### WORK INSTRUCTIONS
Write out all of the records below precisely as given, omitting the images.

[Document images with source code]
##############################

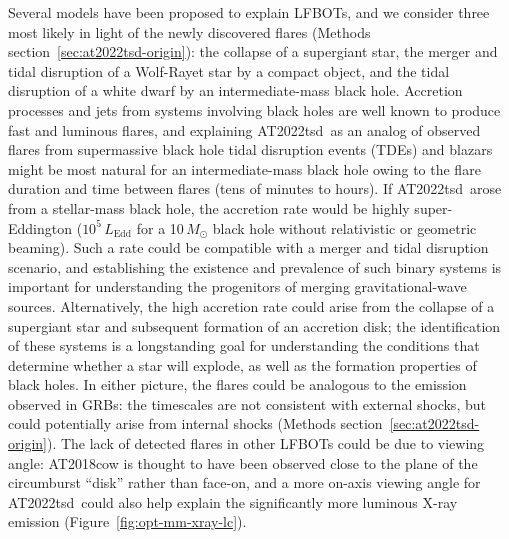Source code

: \documentclass{nature_plusfigure}
\newcommand{\at}{AT2022tsd}
\begin{document}
Several models have been proposed to explain LFBOTs\cite{Metzger2022}, and we consider three most likely in light of the newly discovered flares (Methods section~\ref{sec:at2022tsd-origin}): the collapse of a supergiant star\cite{Perley2019,Margutti2019,Quataert2019}, the merger and tidal disruption of a Wolf-Rayet star by a compact object\cite{Metzger2022}, and the tidal disruption of a white dwarf by an intermediate-mass black hole\cite{Kuin2019,Perley2019}.
Accretion processes and jets from systems involving black holes are well known to produce fast and luminous flares,
and explaining \at\ as an analog of observed flares from supermassive black hole tidal disruption events (TDEs) and blazars might be most natural for an intermediate-mass black hole owing to the flare duration and time between flares (tens of minutes to hours).
If \at\ arose from a stellar-mass black hole, the accretion rate would be highly super-Eddington ($10^{5}\,L_\mathrm{Edd}$ for a 10\,$M_\odot$ black hole without relativistic or geometric beaming). Such a rate could be compatible with a merger and tidal disruption scenario\cite{Metzger2022}, and establishing the existence and prevalence of such binary systems is important for understanding the progenitors of merging gravitational-wave sources.
Alternatively, the high accretion rate could arise from the collapse of a supergiant star\cite{Quataert2019} and subsequent formation of an accretion disk; the identification of these systems is a longstanding goal for understanding the conditions that determine whether a star will explode, as well as the formation properties of black holes.
In either picture, the flares could be analogous to the emission observed in GRBs: the timescales are not consistent with external shocks, but could potentially arise from internal shocks (Methods section~\ref{sec:at2022tsd-origin}).
The lack of detected flares in other LFBOTs could be due to viewing angle: AT2018cow is thought to have been observed close to the plane of the circumburst ``disk'' rather than face-on\cite{Margutti2019,Chen2023b}, and a more on-axis viewing angle for \at\ could also help explain the significantly more luminous X-ray emission (Figure~\ref{fig:opt-mm-xray-lc}).

\newpage
\end{document}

##############################

### FINAL ANSWER
Source code

: \documentclass{nature_plusfigure}
\newcommand{\at}{AT2022tsd}
\begin{document}
Several models have been proposed to explain LFBOTs\cite{Metzger2022}, and we consider three most likely in light of the newly discovered flares (Methods section~\ref{sec:at2022tsd-origin}): the collapse of a supergiant star\cite{Perley2019,Margutti2019,Quataert2019}, the merger and tidal disruption of a Wolf-Rayet star by a compact object\cite{Metzger2022}, and the tidal disruption of a white dwarf by an intermediate-mass black hole\cite{Kuin2019,Perley2019}.
Accretion processes and jets from systems involving black holes are well known to produce fast and luminous flares,
and explaining \at\ as an analog of observed flares from supermassive black hole tidal disruption events (TDEs) and blazars might be most natural for an intermediate-mass black hole owing to the flare duration and time between flares (tens of minutes to hours).
If \at\ arose from a stellar-mass black hole, the accretion rate would be highly super-Eddington ($10^{5}\,L_\mathrm{Edd}$ for a 10\,$M_\odot$ black hole without relativistic or geometric beaming). Such a rate could be compatible with a merger and tidal disruption scenario\cite{Metzger2022}, and establishing the existence and prevalence of such binary systems is important for understanding the progenitors of merging gravitational-wave sources.
Alternatively, the high accretion rate could arise from the collapse of a supergiant star\cite{Quataert2019} and subsequent formation of an accretion disk; the identification of these systems is a longstanding goal for understanding the conditions that determine whether a star will explode, as well as the formation properties of black holes.
In either picture, the flares could be analogous to the emission observed in GRBs: the timescales are not consistent with external shocks, but could potentially arise from internal shocks (Methods section~\ref{sec:at2022tsd-origin}).
The lack of detected flares in other LFBOTs could be due to viewing angle: AT2018cow is thought to have been observed close to the plane of the circumburst ``disk'' rather than face-on\cite{Margutti2019,Chen2023b}, and a more on-axis viewing angle for \at\ could also help explain the significantly more luminous X-ray emission (Figure~\ref{fig:opt-mm-xray-lc}).

\newpage
\end{document}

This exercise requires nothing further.